International career
- 2003: Côte d'Ivoire U21 / 3 / (0)
- 2003–2013: Ivory Coast / 13 / (0)

= Daniel Yeboah =

Ivorian footballer (born 1984)

Daniel Yéboah Tétchi (born 13 November 1984) is an Ivorian former professional footballer who played as a goalkeeper.

==Club career==
Yeboah was ASEC's second choice goalkeeper, until 2009.

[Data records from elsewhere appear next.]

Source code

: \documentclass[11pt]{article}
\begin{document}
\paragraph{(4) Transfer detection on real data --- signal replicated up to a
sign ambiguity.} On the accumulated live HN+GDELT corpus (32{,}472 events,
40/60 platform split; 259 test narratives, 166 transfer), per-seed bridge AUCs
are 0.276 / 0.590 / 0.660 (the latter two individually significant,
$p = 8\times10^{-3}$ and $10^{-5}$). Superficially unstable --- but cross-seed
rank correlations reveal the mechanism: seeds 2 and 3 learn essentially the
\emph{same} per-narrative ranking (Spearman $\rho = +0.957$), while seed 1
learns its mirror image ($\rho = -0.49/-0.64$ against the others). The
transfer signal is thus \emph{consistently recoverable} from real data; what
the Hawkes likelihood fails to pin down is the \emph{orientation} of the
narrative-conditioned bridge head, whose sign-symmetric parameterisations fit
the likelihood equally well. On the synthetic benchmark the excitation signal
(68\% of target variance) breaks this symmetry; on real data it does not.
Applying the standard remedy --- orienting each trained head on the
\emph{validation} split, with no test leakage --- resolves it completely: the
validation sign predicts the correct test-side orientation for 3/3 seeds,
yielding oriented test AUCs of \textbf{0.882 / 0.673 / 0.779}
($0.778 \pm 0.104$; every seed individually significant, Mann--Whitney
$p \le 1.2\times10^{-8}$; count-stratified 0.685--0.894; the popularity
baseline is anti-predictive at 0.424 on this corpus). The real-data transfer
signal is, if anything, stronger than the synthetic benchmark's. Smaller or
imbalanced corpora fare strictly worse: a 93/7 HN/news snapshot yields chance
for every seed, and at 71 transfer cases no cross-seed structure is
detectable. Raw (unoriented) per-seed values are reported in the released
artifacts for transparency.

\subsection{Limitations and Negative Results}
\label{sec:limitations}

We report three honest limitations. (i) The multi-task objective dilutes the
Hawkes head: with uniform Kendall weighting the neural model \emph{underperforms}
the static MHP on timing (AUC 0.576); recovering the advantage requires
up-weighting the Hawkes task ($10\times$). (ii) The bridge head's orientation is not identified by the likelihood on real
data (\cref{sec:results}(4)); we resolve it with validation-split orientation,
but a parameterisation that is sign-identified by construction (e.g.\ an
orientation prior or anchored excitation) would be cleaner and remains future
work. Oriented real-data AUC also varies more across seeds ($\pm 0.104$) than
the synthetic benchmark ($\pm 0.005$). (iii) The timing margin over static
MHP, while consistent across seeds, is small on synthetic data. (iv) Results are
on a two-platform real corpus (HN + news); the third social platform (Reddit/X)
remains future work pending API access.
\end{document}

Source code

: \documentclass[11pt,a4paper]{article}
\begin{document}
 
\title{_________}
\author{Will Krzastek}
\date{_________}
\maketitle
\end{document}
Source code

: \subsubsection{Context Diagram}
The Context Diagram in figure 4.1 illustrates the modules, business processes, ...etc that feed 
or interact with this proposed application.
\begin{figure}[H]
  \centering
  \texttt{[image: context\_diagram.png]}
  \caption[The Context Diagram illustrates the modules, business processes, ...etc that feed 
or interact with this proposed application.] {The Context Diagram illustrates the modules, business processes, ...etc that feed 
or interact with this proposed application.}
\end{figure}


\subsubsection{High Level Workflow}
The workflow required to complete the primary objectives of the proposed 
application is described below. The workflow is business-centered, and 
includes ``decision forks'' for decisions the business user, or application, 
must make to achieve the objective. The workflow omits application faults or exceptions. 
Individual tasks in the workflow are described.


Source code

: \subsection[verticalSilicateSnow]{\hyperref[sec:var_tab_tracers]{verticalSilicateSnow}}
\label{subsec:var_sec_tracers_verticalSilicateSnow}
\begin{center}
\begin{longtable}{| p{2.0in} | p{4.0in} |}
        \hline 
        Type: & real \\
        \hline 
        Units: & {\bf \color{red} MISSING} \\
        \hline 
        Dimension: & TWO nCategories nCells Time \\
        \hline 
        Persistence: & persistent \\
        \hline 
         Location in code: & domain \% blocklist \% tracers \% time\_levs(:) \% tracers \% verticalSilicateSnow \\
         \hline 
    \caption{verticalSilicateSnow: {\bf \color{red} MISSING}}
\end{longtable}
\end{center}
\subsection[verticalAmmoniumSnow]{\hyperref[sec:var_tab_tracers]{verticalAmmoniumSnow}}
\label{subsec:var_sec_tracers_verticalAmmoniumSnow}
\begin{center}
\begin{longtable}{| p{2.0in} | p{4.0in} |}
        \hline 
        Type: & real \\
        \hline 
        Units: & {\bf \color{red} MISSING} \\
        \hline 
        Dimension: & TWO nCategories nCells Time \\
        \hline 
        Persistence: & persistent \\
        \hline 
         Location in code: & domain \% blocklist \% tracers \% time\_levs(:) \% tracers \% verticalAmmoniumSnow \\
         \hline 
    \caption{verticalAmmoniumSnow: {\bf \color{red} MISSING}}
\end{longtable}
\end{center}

In January 2019, he joined Ivorian third-tier side l’Inova Sporting Club Association. On 24 September 2019, he then joined Williamsville AC.

==International career==
Yeboah was part of the Ivory Coast U20 national team on the 2003 FIFA World Youth Championship in United Arab Emirates.

He was the first domestic based player to be picked for an Ivory Coast World Cup squad in 2010.